For SlotSSM, per-step complexity scales as h(t)RNh(t) \in \mathbb{R}^N2, with h(t)RNh(t) \in \mathbb{R}^N3 the number of slots (objects). Memory usage depends linearly on h(t)RNh(t) \in \mathbb{R}^N4 and the per-slot state size. These designs ensure suitability for long-sequence modeling and object-centric domains.

5. Empirical Evaluation and Applications

Per-object selective SSMs have been empirically validated across several modalities:

Model Domain Key Results
MambaMixer Vision, Time series ViM2 outperforms SSM-based models in detection/segmentation; TSM2 achieves superior time series forecasting with lower computational cost (Behrouz et al., 2024)
KOSS Long-term seq., Tracking Achieves 79.2% accuracy on selective copying with distractors (vs <20% for S4/Mamba); 2.9–36.2% MSE reduction on benchmarks; robust to noisy, irregular real-world SSR tracking (Wang et al., 18 Dec 2025)
SlotSSM Video, Object reasoning Substantial MSE and boundary adherence improvements on multi-object video; robust long-context reasoning (sequence length up to 2560); superior unsupervised object-centric scores (FG-ARI, mIoU) (Jiang et al., 2024)

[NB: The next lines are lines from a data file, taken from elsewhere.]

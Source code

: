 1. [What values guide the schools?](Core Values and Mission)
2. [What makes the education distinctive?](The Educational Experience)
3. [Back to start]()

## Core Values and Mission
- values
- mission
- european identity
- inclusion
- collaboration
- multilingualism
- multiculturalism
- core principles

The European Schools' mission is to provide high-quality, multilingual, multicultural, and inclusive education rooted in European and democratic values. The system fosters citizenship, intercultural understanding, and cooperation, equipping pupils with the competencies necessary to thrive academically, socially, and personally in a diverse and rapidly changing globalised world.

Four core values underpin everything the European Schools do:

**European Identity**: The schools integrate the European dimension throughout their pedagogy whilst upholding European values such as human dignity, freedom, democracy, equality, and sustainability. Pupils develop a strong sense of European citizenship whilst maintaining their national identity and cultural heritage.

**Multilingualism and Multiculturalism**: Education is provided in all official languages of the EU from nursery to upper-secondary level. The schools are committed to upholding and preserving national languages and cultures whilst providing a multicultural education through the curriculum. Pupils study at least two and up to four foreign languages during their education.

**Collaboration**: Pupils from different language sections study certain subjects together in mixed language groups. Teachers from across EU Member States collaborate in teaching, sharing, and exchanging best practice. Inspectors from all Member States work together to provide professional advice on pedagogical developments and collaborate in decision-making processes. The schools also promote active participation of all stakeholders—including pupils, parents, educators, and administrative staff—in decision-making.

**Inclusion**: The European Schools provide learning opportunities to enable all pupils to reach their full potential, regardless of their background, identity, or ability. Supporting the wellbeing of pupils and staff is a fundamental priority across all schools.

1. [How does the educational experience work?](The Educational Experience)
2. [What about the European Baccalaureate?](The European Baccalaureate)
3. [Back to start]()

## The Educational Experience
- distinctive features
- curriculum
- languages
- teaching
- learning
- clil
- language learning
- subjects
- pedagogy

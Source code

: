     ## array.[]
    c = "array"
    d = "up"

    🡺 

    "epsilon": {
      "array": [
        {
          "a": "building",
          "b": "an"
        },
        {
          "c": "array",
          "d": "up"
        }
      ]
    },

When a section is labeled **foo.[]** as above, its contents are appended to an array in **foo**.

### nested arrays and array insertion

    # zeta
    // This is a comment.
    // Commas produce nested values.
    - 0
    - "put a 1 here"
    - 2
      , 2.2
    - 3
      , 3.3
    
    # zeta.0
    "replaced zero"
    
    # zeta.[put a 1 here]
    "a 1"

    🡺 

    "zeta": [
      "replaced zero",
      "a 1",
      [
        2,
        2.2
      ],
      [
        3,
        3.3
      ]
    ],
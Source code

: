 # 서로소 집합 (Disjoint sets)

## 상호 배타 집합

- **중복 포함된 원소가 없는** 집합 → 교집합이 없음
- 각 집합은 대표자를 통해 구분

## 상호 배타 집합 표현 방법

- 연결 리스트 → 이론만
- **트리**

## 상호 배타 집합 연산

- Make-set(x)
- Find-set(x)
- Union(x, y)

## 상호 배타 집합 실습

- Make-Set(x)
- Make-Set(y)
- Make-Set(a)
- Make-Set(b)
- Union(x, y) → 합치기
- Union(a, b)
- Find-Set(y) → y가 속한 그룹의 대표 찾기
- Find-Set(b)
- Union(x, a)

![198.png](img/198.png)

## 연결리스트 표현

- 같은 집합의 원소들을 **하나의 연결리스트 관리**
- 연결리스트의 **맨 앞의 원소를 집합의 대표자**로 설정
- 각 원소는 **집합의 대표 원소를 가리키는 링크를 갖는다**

A common thread is that per-object selectivity provides strong modularity, improved interpretability (object- or token-level relevance tracing), reduced overfitting to spurious correlations (by suppressing uninformative tokens/channels), and efficient utilization of modern hardware.

6. Theoretical Guarantees and Expressivity

Theoretical analysis via rough path theory shows that selective SSMs, when equipped with object-wise gates and sufficient width, admit universal approximation properties for object-path functionals:

  • The hidden state of each object can approximate, up to arbitrary precision, any continuous signature functional of its own input stream, provided the gating dynamics are sufficiently expressive and stable (Cirone et al., 2024).
  • The selectivity mechanism (object/token and channel-wise gating) modulates the “control path” in the induced controlled differential equation, linking selective SSMs to broader theories of controlled dynamical systems and path signatures.
  • For context- and content-aware designs (e.g., KOSS), the closed-loop Kalman gain provides an optimal selection policy in the sense of posterior state uncertainty minimization, converging to an optimal steady-state solution under classical observability and noise conditions (Wang et al., 18 Dec 2025).

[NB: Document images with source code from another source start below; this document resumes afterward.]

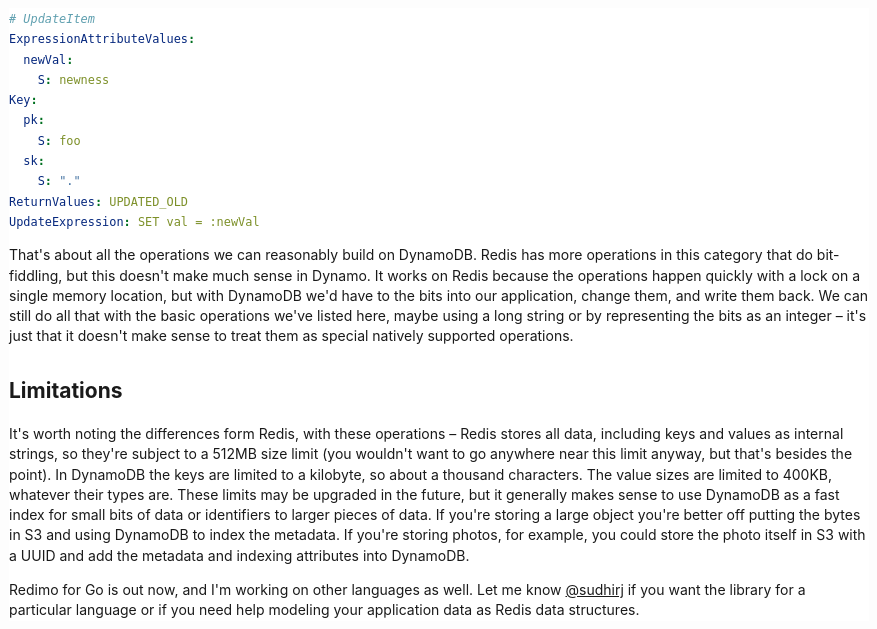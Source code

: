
 ```yaml
# UpdateItem
ExpressionAttributeValues:
  newVal:
    S: newness
Key:
  pk:
    S: foo
  sk:
    S: "."
ReturnValues: UPDATED_OLD
UpdateExpression: SET val = :newVal
```

That's about all the operations we can reasonably build on DynamoDB. Redis has more operations in this category that do bit-fiddling, but this doesn't make much sense in Dynamo. It works on Redis because the operations happen quickly with a lock on a single memory location, but with DynamoDB we'd have to the bits into our application, change them, and write them back. We can still do all that with the basic operations we've listed here, maybe using a long string or by representing the bits as an integer – it's just that it doesn't make sense to treat them as special natively supported operations.

## Limitations

It's worth noting the differences form Redis, with these operations – Redis stores all data, including keys and values as internal strings, so they're subject to a 512MB size limit (you wouldn't want to go anywhere near this limit anyway, but that's besides the point). In DynamoDB the keys are limited to a kilobyte, so about a thousand characters. The value sizes are limited to 400KB, whatever their types are. These limits may be upgraded in the future, but it generally makes sense to use DynamoDB as a fast index for small bits of data or identifiers to larger pieces of data. If you're storing a large object you're better off putting the bytes in S3 and using DynamoDB to index the metadata. If you're storing photos, for example, you could store the photo itself in S3 with a UUID and add the metadata and indexing attributes into DynamoDB.

Redimo for Go is out now, and I'm working on other languages as well. Let me know [@sudhirj](https://twitter.com/sudhirj) if you want the library for a particular language or if you need help modeling your application data as Redis data structures.
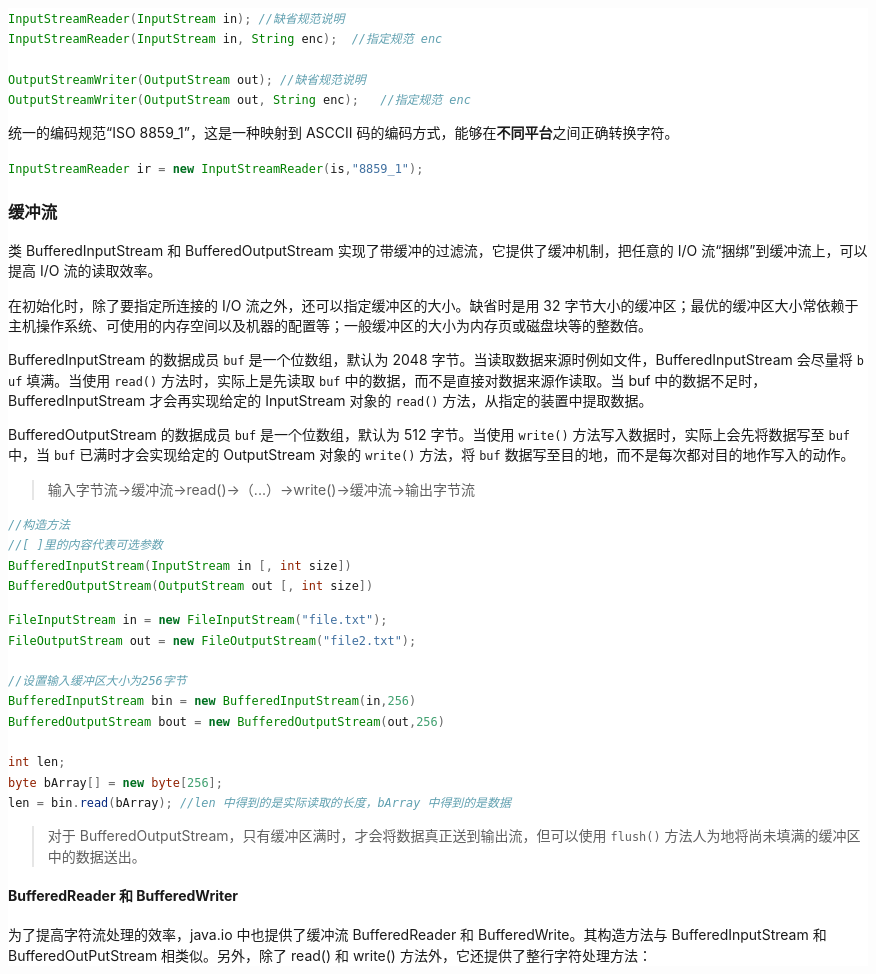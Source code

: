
 ```java
InputStreamReader(InputStream in); //缺省规范说明
InputStreamReader(InputStream in, String enc);	//指定规范 enc

OutputStreamWriter(OutputStream out); //缺省规范说明
OutputStreamWriter(OutputStream out, String enc);	//指定规范 enc
```

统一的编码规范“ISO 8859_1”，这是一种映射到 ASCCII 码的编码方式，能够在**不同平台**之间正确转换字符。

```java
InputStreamReader ir = new InputStreamReader(is,"8859_1");
```

### 缓冲流

类 BufferedInputStream 和 BufferedOutputStream 实现了带缓冲的过滤流，它提供了缓冲机制，把任意的 I/O 流“捆绑”到缓冲流上，可以提高 I/O 流的读取效率。

在初始化时，除了要指定所连接的 I/O 流之外，还可以指定缓冲区的大小。缺省时是用 32 字节大小的缓冲区；最优的缓冲区大小常依赖于主机操作系统、可使用的内存空间以及机器的配置等；一般缓冲区的大小为内存页或磁盘块等的整数倍。

BufferedInputStream 的数据成员 `buf` 是一个位数组，默认为 2048 字节。当读取数据来源时例如文件，BufferedInputStream 会尽量将 `buf` 填满。当使用 `read()` 方法时，实际上是先读取 `buf` 中的数据，而不是直接对数据来源作读取。当 buf 中的数据不足时，BufferedInputStream 才会再实现给定的 InputStream 对象的 `read()` 方法，从指定的装置中提取数据。

BufferedOutputStream 的数据成员 `buf` 是一个位数组，默认为 512 字节。当使用 `write()` 方法写入数据时，实际上会先将数据写至 `buf` 中，当 `buf` 已满时才会实现给定的 OutputStream 对象的 `write()` 方法，将 `buf` 数据写至目的地，而不是每次都对目的地作写入的动作。

> 输入字节流→缓冲流→read()→（...）→write()→缓冲流→输出字节流

```java
//构造方法
//[ ]里的内容代表可选参数
BufferedInputStream(InputStream in [, int size])
BufferedOutputStream(OutputStream out [, int size])
```

```java
FileInputStream in = new FileInputStream("file.txt");
FileOutputStream out = new FileOutputStream("file2.txt");

//设置输入缓冲区大小为256字节
BufferedInputStream bin = new BufferedInputStream(in,256)
BufferedOutputStream bout = new BufferedOutputStream(out,256)

int len;
byte bArray[] = new byte[256];
len = bin.read(bArray); //len 中得到的是实际读取的长度，bArray 中得到的是数据
```

> 对于 BufferedOutputStream，只有缓冲区满时，才会将数据真正送到输出流，但可以使用 `flush()` 方法人为地将尚未填满的缓冲区中的数据送出。

#### BufferedReader 和 BufferedWriter

为了提高字符流处理的效率，java.io 中也提供了缓冲流 BufferedReader 和 BufferedWrite。其构造方法与 BufferedInputStream 和 BufferedOutPutStream 相类似。另外，除了 read() 和 write() 方法外，它还提供了整行字符处理方法：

7. Extensions, Limitations, and Future Directions

Per-object selective SSMs extend naturally to a variety of object-centric and modular sequential modeling tasks:

  • Multi-object tracking: treating each tracked entity or detection as a “token” or “slot,” enabling dynamic memory allocation and selective update (Jiang et al., 2024, Wang et al., 18 Dec 2025).
  • Relational reasoning and scene graph propagation: using selective gates to sparsify and modularize inter-object and inter-channel interactions (Behrouz et al., 2024).
  • Improved robustness in noisy, distractor-laden environments: e.g., KOSS’s resilience in selective-copying with correlated distractors (Wang et al., 18 Dec 2025).

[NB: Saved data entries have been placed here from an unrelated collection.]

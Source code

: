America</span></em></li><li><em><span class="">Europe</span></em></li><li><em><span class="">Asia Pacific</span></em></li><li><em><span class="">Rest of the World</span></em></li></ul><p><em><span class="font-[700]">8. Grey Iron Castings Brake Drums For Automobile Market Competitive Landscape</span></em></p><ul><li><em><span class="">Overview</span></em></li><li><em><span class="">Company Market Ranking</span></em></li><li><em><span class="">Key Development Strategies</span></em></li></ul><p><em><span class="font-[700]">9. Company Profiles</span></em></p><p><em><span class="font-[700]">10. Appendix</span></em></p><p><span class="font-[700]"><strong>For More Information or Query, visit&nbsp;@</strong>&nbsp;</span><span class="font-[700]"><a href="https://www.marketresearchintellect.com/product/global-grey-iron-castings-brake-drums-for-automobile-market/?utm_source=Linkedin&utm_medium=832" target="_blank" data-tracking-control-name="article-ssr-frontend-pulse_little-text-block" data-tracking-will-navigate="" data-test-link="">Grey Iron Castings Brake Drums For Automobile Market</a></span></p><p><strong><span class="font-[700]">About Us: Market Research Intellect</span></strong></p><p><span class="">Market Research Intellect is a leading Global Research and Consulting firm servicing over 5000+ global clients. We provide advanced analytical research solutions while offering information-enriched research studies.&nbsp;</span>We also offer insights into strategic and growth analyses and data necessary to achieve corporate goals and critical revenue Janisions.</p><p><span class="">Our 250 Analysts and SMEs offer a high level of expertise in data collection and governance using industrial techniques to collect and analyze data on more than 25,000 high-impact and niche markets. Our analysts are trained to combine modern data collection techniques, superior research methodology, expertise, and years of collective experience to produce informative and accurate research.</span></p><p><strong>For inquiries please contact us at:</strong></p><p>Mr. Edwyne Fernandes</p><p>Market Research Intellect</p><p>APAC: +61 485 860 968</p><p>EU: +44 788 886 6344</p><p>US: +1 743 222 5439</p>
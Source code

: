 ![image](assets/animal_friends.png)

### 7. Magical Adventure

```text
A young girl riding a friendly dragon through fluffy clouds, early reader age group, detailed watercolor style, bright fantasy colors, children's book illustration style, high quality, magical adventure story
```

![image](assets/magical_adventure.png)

Potential challenges include balancing slot/object cardinality (especially in unsupervised settings), stabilizing training of deeply modular SSMs, and efficiently scaling cross-object interactions beyond narrow attention bottlenecks.

A plausible implication is that selective SSMs may enable a new generation of scalable, interpretable, and efficient models for domains where modular, object-wise information processing is intrinsically required, providing an alternative to the quadratic costs of Transformers and the rigidity of conventional RNNs.